Within the records below, how many lines hold the string "nicht"? State that number and nothing else.

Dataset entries
Content starts

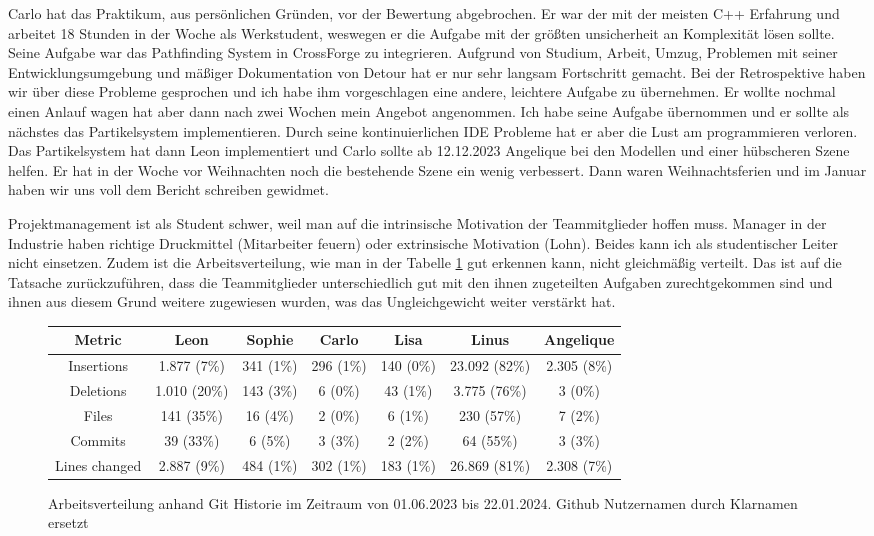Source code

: Carlo hat das Praktikum, aus persönlichen Gründen, vor der Bewertung abgebrochen. Er war der mit der meisten C++ Erfahrung und arbeitet 18 Stunden in der Woche als Werkstudent, weswegen er die Aufgabe mit der größten unsicherheit an Komplexität lösen sollte. Seine Aufgabe war das Pathfinding System in CrossForge zu integrieren. Aufgrund von Studium, Arbeit, Umzug, Problemen mit seiner Entwicklungsumgebung und mäßiger Dokumentation von Detour hat er nur sehr langsam Fortschritt gemacht.  Bei der Retrospektive haben wir über diese Probleme gesprochen und ich habe ihm vorgeschlagen eine andere, leichtere Aufgabe zu übernehmen. Er wollte nochmal einen Anlauf wagen hat aber dann nach zwei Wochen mein Angebot angenommen. Ich habe seine Aufgabe übernommen und er sollte als nächstes das Partikelsystem implementieren. Durch seine kontinuierlichen IDE Probleme hat er aber die Lust am programmieren verloren. Das Partikelsystem hat dann Leon implementiert und Carlo sollte ab 12.12.2023 Angelique bei den Modellen und einer hübscheren Szene helfen. Er hat in der Woche vor Weihnachten noch die bestehende Szene ein wenig verbessert. Dann waren Weihnachtsferien und im Januar haben wir uns voll dem Bericht schreiben gewidmet.

Projektmanagement ist als Student schwer, weil man auf die intrinsische Motivation der Teammitglieder hoffen muss. Manager in der Industrie haben richtige Druckmittel (Mitarbeiter feuern) oder extrinsische Motivation (Lohn). Beides kann ich als studentischer Leiter nicht einsetzen. 
Zudem ist die Arbeitsverteilung, wie man in der Tabelle \ref{arbeitsaufteilung} gut erkennen kann, nicht gleichmäßig verteilt. Das ist auf die Tatsache zurückzuführen, dass die Teammitglieder unterschiedlich gut mit den ihnen zugeteilten Aufgaben zurechtgekommen sind und ihnen aus diesem Grund weitere zugewiesen wurden, was das Ungleichgewicht weiter verstärkt hat.

\begin{figure}[h!]
\begin{tabular}{|c|c|c|c|c|c|c|}
\hline
Metric        & Leon         & Sophie    & Carlo     & Lisa      & Linus         & Angelique \\
\hline
Insertions    & 1.877 (7\%)  & 341 (1\%) & 296 (1\%) & 140 (0\%) & 23.092 (82\%) & 2.305 (8\%) \\
\hline
Deletions     & 1.010 (20\%) & 143 (3\%) & 6 (0\%)   & 43 (1\%)  & 3.775 (76\%)  & 3 (0\%) \\
\hline
Files         & 141 (35\%)   & 16 (4\%)  & 2 (0\%)   & 6 (1\%)   & 230 (57\%)    & 7 (2\%) \\
\hline
Commits       & 39 (33\%)    & 6 (5\%)   & 3 (3\%)   & 2 (2\%)   & 64 (55\%)     & 3 (3\%) \\
\hline
Lines changed & 2.887 (9\%)  & 484 (1\%) & 302 (1\%) & 183 (1\%) & 26.869 (81\%) & 2.308 (7\%) \\
\hline
\end{tabular}
\caption{Arbeitsverteilung anhand Git Historie im Zeitraum von 01.06.2023 bis 22.01.2024. Github Nutzernamen durch Klarnamen ersetzt}
\label{arbeitsaufteilung}
\end{figure}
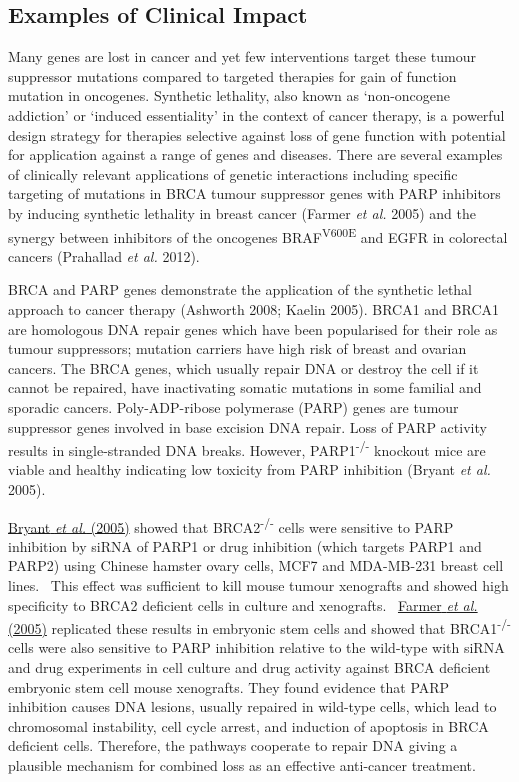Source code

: \subsection[Examples of Clinical Impact]{Examples of Clinical Impact}

Many genes are lost in cancer and yet few interventions target these
tumour suppressor mutations compared to targeted therapies for gain of
function mutation in oncogenes. Synthetic lethality, also known as
{\textquoteleft}non-oncogene addiction{\textquoteright} or
{\textquoteleft}induced essentiality{\textquoteright} in the context of
cancer therapy, is a powerful design strategy for therapies selective
against loss of gene function with potential for application against a
range of genes and diseases. There are several examples of clinically
relevant applications of genetic interactions including specific
targeting of mutations in BRCA tumour suppressor genes with PARP
inhibitors by inducing synthetic lethality in breast cancer
(Farmer\textit{ et al.} 2005) and the synergy between inhibitors of the
oncogenes BRAF\textsuperscript{V600E} and EGFR in colorectal cancers
(Prahallad\textit{ et al.} 2012).


BRCA and PARP genes demonstrate the application of the synthetic lethal
approach to cancer therapy (Ashworth 2008; Kaelin 2005). BRCA1 and
BRCA1 are homologous DNA repair genes which have been popularised for
their role as tumour suppressors; mutation carriers have high risk of
breast and ovarian cancers. The BRCA genes, which usually repair DNA
or destroy the cell if it cannot be repaired, have inactivating somatic
mutations in some familial and sporadic cancers. Poly-ADP-ribose
polymerase (PARP) genes are tumour suppressor genes involved in base
excision DNA repair. Loss of PARP activity results in single-stranded
DNA breaks. However, PARP1\textsuperscript{{}-/-}\textsubscript{
}knockout mice are viable and healthy indicating low toxicity from PARP
inhibition (Bryant\textit{ et al.} 2005). 


\hyperlink{ENREF19}{Bryant}\hyperlink{ENREF19}{\textit{ et
al.}}\hyperlink{ENREF19}{ (2005)} showed that
BRCA2\textsuperscript{{}-/-} cells were sensitive to PARP inhibition by
siRNA of PARP1 or drug inhibition (which targets PARP1 and PARP2) using
Chinese hamster ovary cells, MCF7 and MDA-MB-231 breast cell lines.
\ This effect was sufficient to kill mouse tumour xenografts and showed
high specificity to BRCA2 deficient cells in culture and xenografts.
\ \hyperlink{ENREF39}{Farmer}\hyperlink{ENREF39}{\textit{ et
al.}}\hyperlink{ENREF39}{ (2005)} replicated these results in embryonic
stem cells and showed that BRCA1\textsuperscript{{}-/-} cells were also
sensitive to PARP inhibition relative to the wild-type with siRNA and
drug experiments in cell culture and drug activity against BRCA
deficient embryonic stem cell mouse xenografts. They found evidence
that PARP inhibition causes DNA lesions, usually repaired in wild-type
cells, which lead to chromosomal instability, cell cycle arrest, and
induction of apoptosis in BRCA deficient cells. Therefore, the
pathways cooperate to repair DNA giving a plausible mechanism for
combined loss as an effective anti-cancer treatment. 


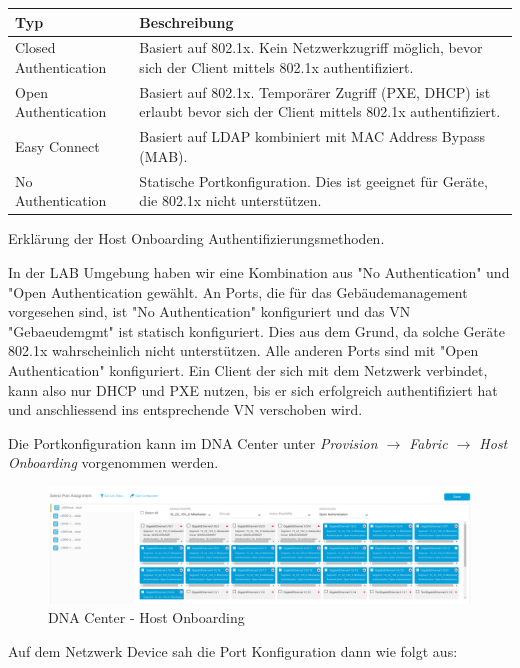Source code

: \begin{tabular}{ | m{4cm} | m{12cm} | }
	\hline
	\textbf{Typ} & 	\textbf{Beschreibung} \\
	\hline
	Closed Authentication & Basiert auf 802.1x. Kein Netzwerkzugriff möglich, bevor sich der Client mittels 802.1x authentifiziert. \\
	\hline
	Open Authentication & Basiert auf 802.1x. Temporärer Zugriff (PXE, DHCP) ist erlaubt bevor sich der Client mittels 802.1x authentifiziert. \\
	\hline
	Easy Connect & Basiert auf LDAP kombiniert mit MAC Address Bypass (MAB).\\
	\hline
	No Authentication & Statische Portkonfiguration. Dies ist geeignet für Geräte, die 802.1x nicht unterstützen. \\
	\hline
\end{tabular}
\caption[Erklärung der Host Onboarding Authentifizierungsmethoden]{Erklärung der Host Onboarding Authentifizierungsmethoden.\cite{ivan-caduff-slack}}

In der LAB Umgebung haben wir eine Kombination aus "No Authentication" und "Open Authentication gewählt. An Ports, die für das Gebäudemanagement vorgesehen sind, ist "No Authentication" konfiguriert und das VN "Gebaeudemgmt" ist statisch konfiguriert. Dies aus dem Grund, da solche Geräte 802.1x wahrscheinlich nicht unterstützen. 
Alle anderen Ports sind mit "Open Authentication" konfiguriert. Ein Client der sich mit dem Netzwerk verbindet, kann also nur DHCP und PXE nutzen, bis er sich erfolgreich authentifiziert hat und anschliessend ins entsprechende VN verschoben wird.

Die Portkonfiguration kann im DNA Center unter \textit{Provision $\rightarrow$ Fabric $\rightarrow$ Host Onboarding} vorgenommen werden.

\begin{figure}[H]
	\centering
	\includegraphics[width=16cm]{img/secondtry/dna-center-host-onboarding.png}
	\caption{DNA Center - Host Onboarding}
	\label{fig:dna-center-host-onboarding}
\end{figure}

Auf dem Netzwerk Device sah die Port Konfiguration dann wie folgt aus:

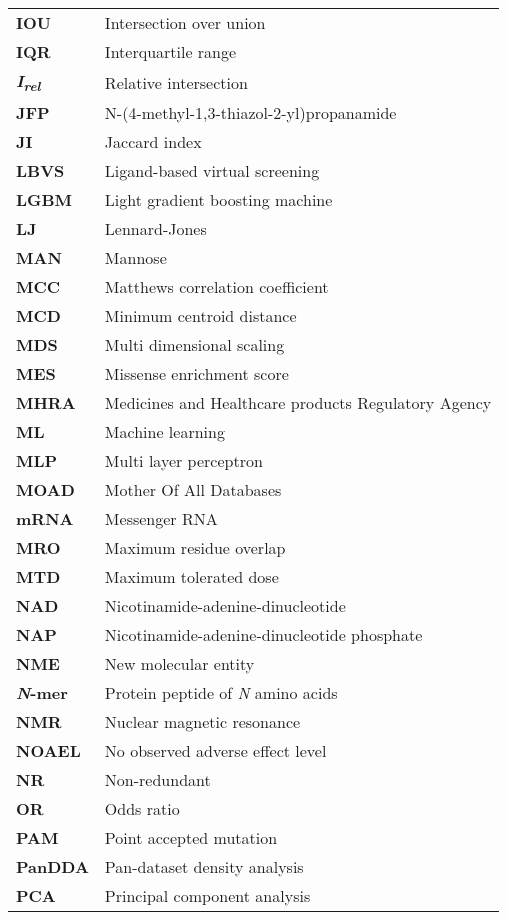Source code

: \begin{longtable}[l]{@{}p{2.5cm}p{12cm}@{}}
\textbf{IOU} & Intersection over union \\
\textbf{IQR} & Interquartile range \\
\textbf{\textit{I\textsubscript{rel}}} & Relative intersection \\
\textbf{JFP} & N-(4-methyl-1,3-thiazol-2-yl)propanamide \\
\textbf{JI} & Jaccard index \\
\textbf{LBVS} & Ligand-based virtual screening \\
\textbf{LGBM} & Light gradient boosting machine \\
\textbf{LJ} & Lennard-Jones \\
\textbf{MAN} & Mannose \\
\textbf{MCC} & Matthews correlation coefficient \\
\textbf{MCD} & Minimum centroid distance \\
\textbf{MDS} & Multi dimensional scaling \\
\textbf{MES} & Missense enrichment score \\
\textbf{MHRA} & Medicines and Healthcare products Regulatory Agency \\
\textbf{ML} & Machine learning \\
\textbf{MLP} & Multi layer perceptron \\
\textbf{MOAD} & Mother Of All Databases \\
\textbf{mRNA} & Messenger RNA \\
\textbf{MRO} & Maximum residue overlap \\
\textbf{MTD} & Maximum tolerated dose \\
\textbf{NAD} & Nicotinamide-adenine-dinucleotide \\
\textbf{NAP} & Nicotinamide-adenine-dinucleotide phosphate \\
\textbf{NME} & New molecular entity \\
\textbf{\textit{N}-mer} & Protein peptide of \textit{N} amino acids \\
\textbf{NMR} & Nuclear magnetic resonance \\
\textbf{NOAEL} & No observed adverse effect level \\
\textbf{NR} & Non-redundant \\
\textbf{OR} & Odds ratio \\
\textbf{PAM} & Point accepted mutation \\
\textbf{PanDDA} & Pan-dataset density analysis \\
\textbf{PCA} & Principal component analysis \\

\end{longtable}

Content ends

## TASK SOLUTION
4